_TASK DESCRIPTION_
Filter the records for lines holding the string "execution".

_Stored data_
==============================

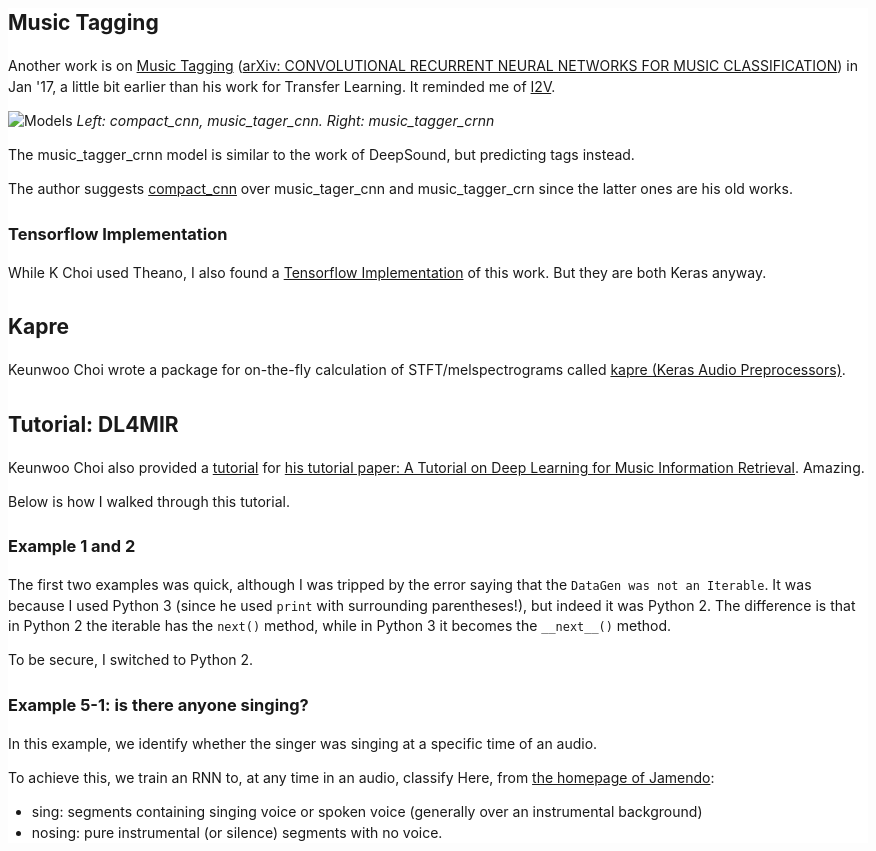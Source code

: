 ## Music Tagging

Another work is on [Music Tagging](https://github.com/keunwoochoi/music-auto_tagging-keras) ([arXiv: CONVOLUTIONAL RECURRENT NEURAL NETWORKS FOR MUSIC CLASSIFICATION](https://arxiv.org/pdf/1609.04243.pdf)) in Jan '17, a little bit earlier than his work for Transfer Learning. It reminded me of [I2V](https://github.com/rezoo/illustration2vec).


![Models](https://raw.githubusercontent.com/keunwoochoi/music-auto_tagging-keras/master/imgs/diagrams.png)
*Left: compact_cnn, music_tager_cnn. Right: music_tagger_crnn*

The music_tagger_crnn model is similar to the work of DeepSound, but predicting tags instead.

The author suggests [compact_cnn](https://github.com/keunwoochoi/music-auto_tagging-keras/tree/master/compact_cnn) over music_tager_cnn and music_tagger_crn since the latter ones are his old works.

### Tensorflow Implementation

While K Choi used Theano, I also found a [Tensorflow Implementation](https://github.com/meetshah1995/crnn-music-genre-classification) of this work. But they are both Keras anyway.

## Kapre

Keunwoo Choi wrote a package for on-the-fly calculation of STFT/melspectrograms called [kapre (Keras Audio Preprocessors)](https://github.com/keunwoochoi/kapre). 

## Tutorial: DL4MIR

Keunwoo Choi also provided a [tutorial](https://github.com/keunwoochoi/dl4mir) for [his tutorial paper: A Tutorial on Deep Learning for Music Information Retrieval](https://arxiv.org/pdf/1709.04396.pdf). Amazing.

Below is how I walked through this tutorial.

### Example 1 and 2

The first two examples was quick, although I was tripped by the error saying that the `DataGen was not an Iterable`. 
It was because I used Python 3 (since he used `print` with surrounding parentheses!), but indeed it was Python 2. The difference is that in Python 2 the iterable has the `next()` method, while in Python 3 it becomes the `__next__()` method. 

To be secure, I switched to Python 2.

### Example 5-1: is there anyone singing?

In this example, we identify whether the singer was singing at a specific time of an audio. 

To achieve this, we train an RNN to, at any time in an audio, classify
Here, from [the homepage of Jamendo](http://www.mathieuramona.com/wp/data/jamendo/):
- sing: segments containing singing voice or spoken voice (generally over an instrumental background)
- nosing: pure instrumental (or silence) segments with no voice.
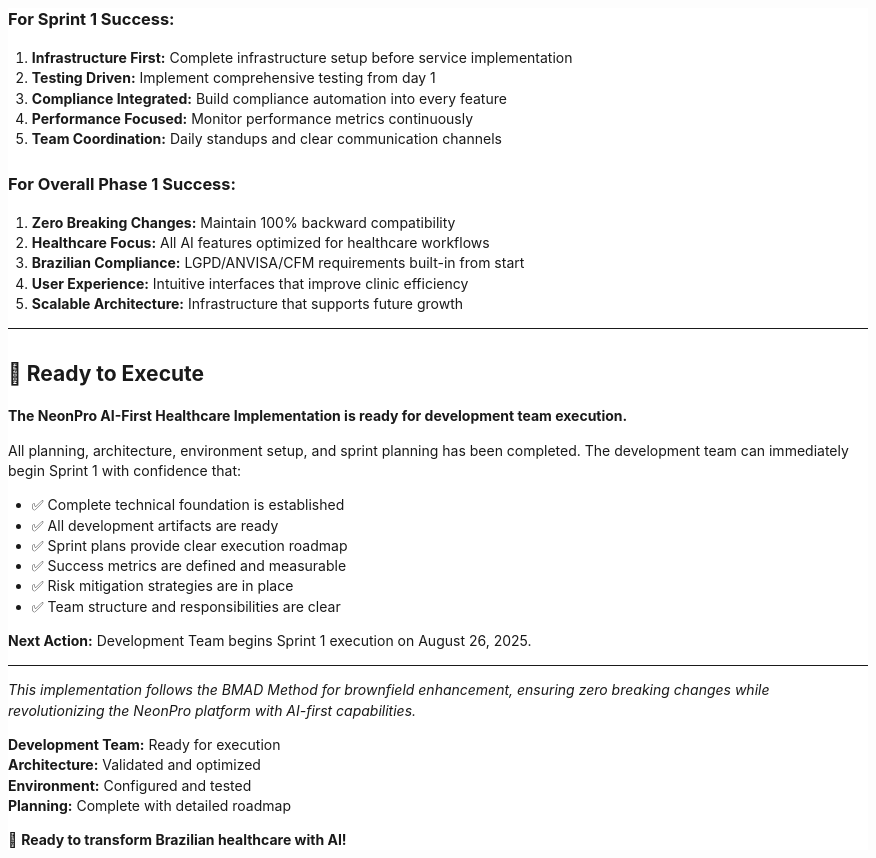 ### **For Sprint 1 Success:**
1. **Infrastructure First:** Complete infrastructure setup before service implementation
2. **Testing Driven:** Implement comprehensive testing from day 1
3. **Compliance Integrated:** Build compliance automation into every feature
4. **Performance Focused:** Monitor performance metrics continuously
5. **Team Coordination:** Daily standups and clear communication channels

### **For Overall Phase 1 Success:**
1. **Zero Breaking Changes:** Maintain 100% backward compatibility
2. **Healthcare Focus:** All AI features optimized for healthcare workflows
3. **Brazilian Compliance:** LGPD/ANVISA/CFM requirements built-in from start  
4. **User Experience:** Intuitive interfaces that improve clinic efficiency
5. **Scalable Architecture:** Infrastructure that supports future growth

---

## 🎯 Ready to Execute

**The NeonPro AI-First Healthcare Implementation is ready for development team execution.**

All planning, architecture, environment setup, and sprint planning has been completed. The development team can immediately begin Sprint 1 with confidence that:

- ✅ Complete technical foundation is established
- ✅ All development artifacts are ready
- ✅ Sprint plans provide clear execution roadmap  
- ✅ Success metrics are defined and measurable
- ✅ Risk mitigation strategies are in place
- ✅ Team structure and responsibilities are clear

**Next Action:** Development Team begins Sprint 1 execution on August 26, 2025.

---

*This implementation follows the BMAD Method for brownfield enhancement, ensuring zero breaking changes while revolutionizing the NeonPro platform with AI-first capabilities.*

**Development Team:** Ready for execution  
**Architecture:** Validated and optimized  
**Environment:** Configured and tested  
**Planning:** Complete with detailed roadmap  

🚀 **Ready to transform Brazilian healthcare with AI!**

==============================

_YOUR SOLUTION_
**The NeonPro AI-First Healthcare Implementation is ready for development team execution.**
- ✅ Sprint plans provide clear execution roadmap  
**Next Action:** Development Team begins Sprint 1 execution on August 26, 2025.
**Development Team:** Ready for execution  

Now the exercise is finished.